:: GIVEN DATA
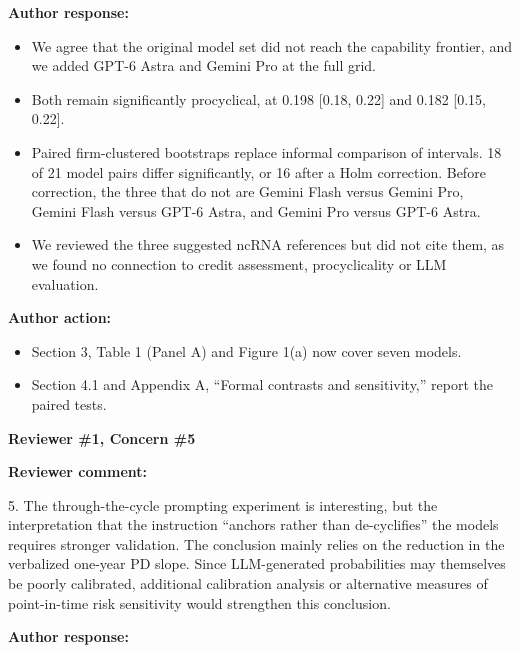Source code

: \documentclass[11pt]{article}
\newcommand{\rvcomment}[1]{{\color{ReviewerGreen}#1}}
\newcommand{\concern}[1]{\textbf{\color{ReviewerGreen}#1}}
\begin{document}
\textbf{Author response:}

\begin{itemize}

\item We agree that the original model set did not reach the capability frontier, and we added GPT-6 Astra and Gemini Pro at the full grid.

\item Both remain significantly procyclical, at 0.198 [0.18, 0.22] and 0.182 [0.15, 0.22].

\item Paired firm-clustered bootstraps replace informal comparison of intervals. 18 of 21 model pairs differ significantly, or 16 after a Holm correction. Before correction, the three that do not are Gemini Flash versus Gemini Pro, Gemini Flash versus GPT-6 Astra, and Gemini Pro versus GPT-6 Astra.

\item We reviewed the three suggested ncRNA references but did not cite them, as we found no connection to credit assessment, procyclicality or LLM evaluation.

\end{itemize}

\textbf{Author action:}

\begin{itemize}

\item Section 3, Table 1 (Panel A) and Figure 1(a) now cover seven models.

\item Section 4.1 and Appendix A, ``Formal contrasts and sensitivity,'' report the paired tests.

\end{itemize}

\vspace{12pt}
\concern{Reviewer \#1, Concern \#5}

\concern{Reviewer comment:}

\rvcomment{5. The through-the-cycle prompting experiment is interesting, but the interpretation that the instruction ``anchors rather than de-cyclifies'' the models requires stronger validation. The conclusion mainly relies on the reduction in the verbalized one-year PD slope. Since LLM-generated probabilities may themselves be poorly calibrated, additional calibration analysis or alternative measures of point-in-time risk sensitivity would strengthen this conclusion.}

\textbf{Author response:}
\end{document}
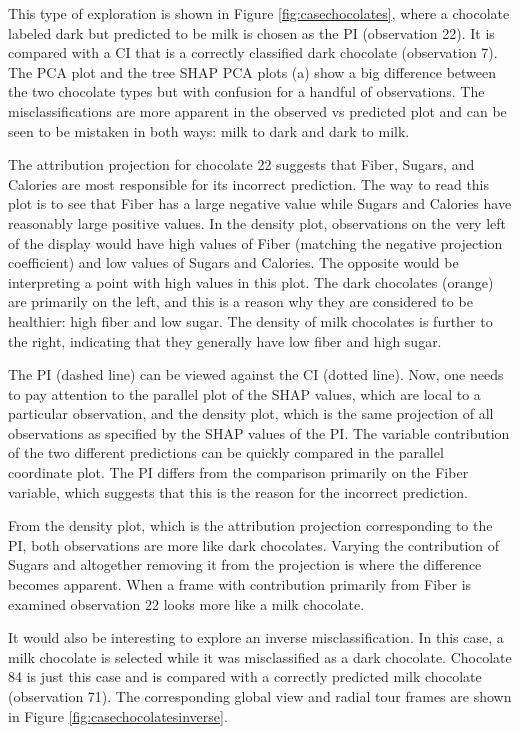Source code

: \documentclass[
]{jss}
\begin{document}
This type of exploration is shown in Figure \ref{fig:casechocolates},
where a chocolate labeled dark but predicted to be milk is chosen as the
PI (observation 22). It is compared with a CI that is a correctly
classified dark chocolate (observation 7). The PCA plot and the tree
SHAP PCA plots (a) show a big difference between the two chocolate types
but with confusion for a handful of observations. The misclassifications
are more apparent in the observed vs predicted plot and can be seen to
be mistaken in both ways: milk to dark and dark to milk.

The attribution projection for chocolate 22 suggests that Fiber, Sugars,
and Calories are most responsible for its incorrect prediction. The way
to read this plot is to see that Fiber has a large negative value while
Sugars and Calories have reasonably large positive values. In the
density plot, observations on the very left of the display would have
high values of Fiber (matching the negative projection coefficient) and
low values of Sugars and Calories. The opposite would be interpreting a
point with high values in this plot. The dark chocolates (orange) are
primarily on the left, and this is a reason why they are considered to
be healthier: high fiber and low sugar. The density of milk chocolates
is further to the right, indicating that they generally have low fiber
and high sugar.

The PI (dashed line) can be viewed against the CI (dotted line). Now,
one needs to pay attention to the parallel plot of the SHAP values,
which are local to a particular observation, and the density plot, which
is the same projection of all observations as specified by the SHAP
values of the PI. The variable contribution of the two different
predictions can be quickly compared in the parallel coordinate plot. The
PI differs from the comparison primarily on the Fiber variable, which
suggests that this is the reason for the incorrect prediction.

From the density plot, which is the attribution projection corresponding
to the PI, both observations are more like dark chocolates. Varying the
contribution of Sugars and altogether removing it from the projection is
where the difference becomes apparent. When a frame with contribution
primarily from Fiber is examined observation 22 looks more like a milk
chocolate.

It would also be interesting to explore an inverse misclassification. In
this case, a milk chocolate is selected while it was misclassified as a
dark chocolate. Chocolate 84 is just this case and is compared with a
correctly predicted milk chocolate (observation 71). The corresponding
global view and radial tour frames are shown in Figure
\ref{fig:casechocolatesinverse}.
\end{document}
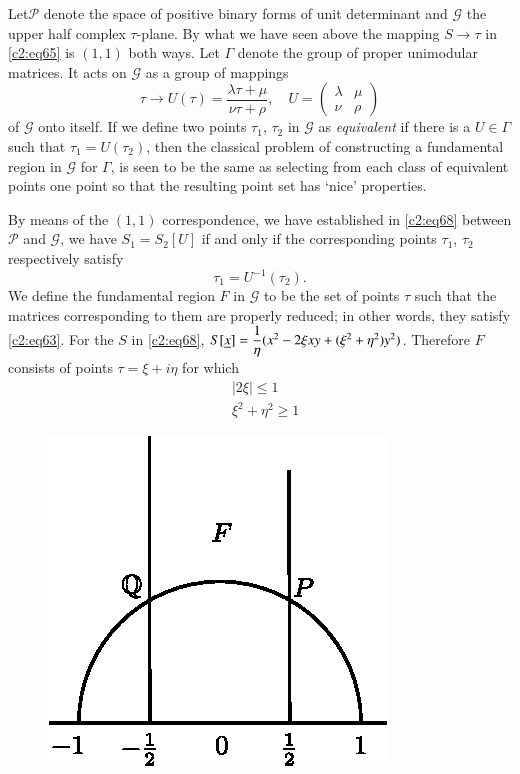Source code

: Let\pageoriginale $\mathscr{P}$ denote the space of positive binary
forms of unit determinant and $\mathscr{G}$ the upper half complex
$\tau$-plane. By what we have seen above the mapping $S\to \tau$ in
\eqref{c2:eq65} is $(1,1)$ both ways. Let $\Gamma$ denote the group of
proper unimodular matrices. It acts on $\mathscr{G}$ as a group of
mappings
\begin{equation*}
\tau\to U(\tau)=\frac{\lambda\tau+\mu}{\nu\tau+\rho},\quad U=
\begin{pmatrix}
\lambda & \mu\\
\nu & \rho
\end{pmatrix}\tag{69}\label{c2:eq69}
\end{equation*}
of $\mathscr{G}$ onto itself. If we define two points $\tau_{1}$,
$\tau_{2}$ in $\mathscr{G}$ as {\em equivalent} if there is a
$U\in\Gamma$ such that $\tau_{1}=U(\tau_{2})$, then the classical
problem of constructing a fundamental region in $\mathscr{G}$ for
$\Gamma$, is seen to be the same as selecting from each class of
equivalent points one point so that the resulting point set has `nice'
properties. 

By means of the $(1,1)$ correspondence, we have established in
\eqref{c2:eq68} between $\mathscr{P}$ and $\mathscr{G}$, we have
$S_{1}=S_{2}[U]$ if and only if the corresponding points $\tau_{1}$,
$\tau_{2}$ respectively satisfy
$$
\tau_{1}=U^{-1}(\tau_{2}).
$$
We define the fundamental region $F$ in $\mathscr{G}$ to be the set of
points $\tau$ such that the matrices corresponding to them are
properly reduced; in other words, they satisfy \eqref{c2:eq63}. For the $S$
in \eqref{c2:eq68}, $S[\underline{x}]=\dfrac{1}{\eta}(x^{2}-2\xi
xy+(\xi^{2}+\eta^{2})y^{2})$. Therefore $F$ consists of points
$\tau=\xi+i\eta$ for which 
\begin{equation*}
\begin{split}
& |2\xi |\leq 1\\
& \xi^{2}+\eta^{2}\geq 1
\end{split}\tag{70}\label{c2:eq70}
\end{equation*}

\begin{figure}[H]
\centering
\includegraphics{fig1.eps}
\end{figure}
::::
Except for the pictures, give the data again word for word.

Source code

: \documentclass[11pt]{article}
\newcommand{\rvcomment}[1]{{\color{ReviewerGreen}#1}}
\newcommand{\concern}[1]{\textbf{\color{ReviewerGreen}#1}}
\begin{document}
\textbf{Author response:}

\begin{itemize}

\item We agree that the original model set did not reach the capability frontier, and we added GPT-6 Astra and Gemini Pro at the full grid.

\item Both remain significantly procyclical, at 0.198 [0.18, 0.22] and 0.182 [0.15, 0.22].

\item Paired firm-clustered bootstraps replace informal comparison of intervals. 18 of 21 model pairs differ significantly, or 16 after a Holm correction. Before correction, the three that do not are Gemini Flash versus Gemini Pro, Gemini Flash versus GPT-6 Astra, and Gemini Pro versus GPT-6 Astra.

\item We reviewed the three suggested ncRNA references but did not cite them, as we found no connection to credit assessment, procyclicality or LLM evaluation.

\end{itemize}

\textbf{Author action:}

\begin{itemize}

\item Section 3, Table 1 (Panel A) and Figure 1(a) now cover seven models.

\item Section 4.1 and Appendix A, ``Formal contrasts and sensitivity,'' report the paired tests.

\end{itemize}

\vspace{12pt}
\concern{Reviewer \#1, Concern \#5}

\concern{Reviewer comment:}

\rvcomment{5. The through-the-cycle prompting experiment is interesting, but the interpretation that the instruction ``anchors rather than de-cyclifies'' the models requires stronger validation. The conclusion mainly relies on the reduction in the verbalized one-year PD slope. Since LLM-generated probabilities may themselves be poorly calibrated, additional calibration analysis or alternative measures of point-in-time risk sensitivity would strengthen this conclusion.}

\textbf{Author response:}
\end{document}
Source code

: \documentclass[
]{jss}
\begin{document}
This type of exploration is shown in Figure \ref{fig:casechocolates},
where a chocolate labeled dark but predicted to be milk is chosen as the
PI (observation 22). It is compared with a CI that is a correctly
classified dark chocolate (observation 7). The PCA plot and the tree
SHAP PCA plots (a) show a big difference between the two chocolate types
but with confusion for a handful of observations. The misclassifications
are more apparent in the observed vs predicted plot and can be seen to
be mistaken in both ways: milk to dark and dark to milk.

The attribution projection for chocolate 22 suggests that Fiber, Sugars,
and Calories are most responsible for its incorrect prediction. The way
to read this plot is to see that Fiber has a large negative value while
Sugars and Calories have reasonably large positive values. In the
density plot, observations on the very left of the display would have
high values of Fiber (matching the negative projection coefficient) and
low values of Sugars and Calories. The opposite would be interpreting a
point with high values in this plot. The dark chocolates (orange) are
primarily on the left, and this is a reason why they are considered to
be healthier: high fiber and low sugar. The density of milk chocolates
is further to the right, indicating that they generally have low fiber
and high sugar.

The PI (dashed line) can be viewed against the CI (dotted line). Now,
one needs to pay attention to the parallel plot of the SHAP values,
which are local to a particular observation, and the density plot, which
is the same projection of all observations as specified by the SHAP
values of the PI. The variable contribution of the two different
predictions can be quickly compared in the parallel coordinate plot. The
PI differs from the comparison primarily on the Fiber variable, which
suggests that this is the reason for the incorrect prediction.

From the density plot, which is the attribution projection corresponding
to the PI, both observations are more like dark chocolates. Varying the
contribution of Sugars and altogether removing it from the projection is
where the difference becomes apparent. When a frame with contribution
primarily from Fiber is examined observation 22 looks more like a milk
chocolate.

It would also be interesting to explore an inverse misclassification. In
this case, a milk chocolate is selected while it was misclassified as a
dark chocolate. Chocolate 84 is just this case and is compared with a
correctly predicted milk chocolate (observation 71). The corresponding
global view and radial tour frames are shown in Figure
\ref{fig:casechocolatesinverse}.
\end{document}
Source code

: Let\pageoriginale $\mathscr{P}$ denote the space of positive binary
forms of unit determinant and $\mathscr{G}$ the upper half complex
$\tau$-plane. By what we have seen above the mapping $S\to \tau$ in
\eqref{c2:eq65} is $(1,1)$ both ways. Let $\Gamma$ denote the group of
proper unimodular matrices. It acts on $\mathscr{G}$ as a group of
mappings
\begin{equation*}
\tau\to U(\tau)=\frac{\lambda\tau+\mu}{\nu\tau+\rho},\quad U=
\begin{pmatrix}
\lambda & \mu\\
\nu & \rho
\end{pmatrix}\tag{69}\label{c2:eq69}
\end{equation*}
of $\mathscr{G}$ onto itself. If we define two points $\tau_{1}$,
$\tau_{2}$ in $\mathscr{G}$ as {\em equivalent} if there is a
$U\in\Gamma$ such that $\tau_{1}=U(\tau_{2})$, then the classical
problem of constructing a fundamental region in $\mathscr{G}$ for
$\Gamma$, is seen to be the same as selecting from each class of
equivalent points one point so that the resulting point set has `nice'
properties. 

By means of the $(1,1)$ correspondence, we have established in
\eqref{c2:eq68} between $\mathscr{P}$ and $\mathscr{G}$, we have
$S_{1}=S_{2}[U]$ if and only if the corresponding points $\tau_{1}$,
$\tau_{2}$ respectively satisfy
$$
\tau_{1}=U^{-1}(\tau_{2}).
$$
We define the fundamental region $F$ in $\mathscr{G}$ to be the set of
points $\tau$ such that the matrices corresponding to them are
properly reduced; in other words, they satisfy \eqref{c2:eq63}. For the $S$
in \eqref{c2:eq68}, $S[\underline{x}]=\dfrac{1}{\eta}(x^{2}-2\xi
xy+(\xi^{2}+\eta^{2})y^{2})$. Therefore $F$ consists of points
$\tau=\xi+i\eta$ for which 
\begin{equation*}
\begin{split}
& |2\xi |\leq 1\\
& \xi^{2}+\eta^{2}\geq 1
\end{split}\tag{70}\label{c2:eq70}
\end{equation*}

\begin{figure}[H]
\centering
\includegraphics{fig1.eps}
\end{figure}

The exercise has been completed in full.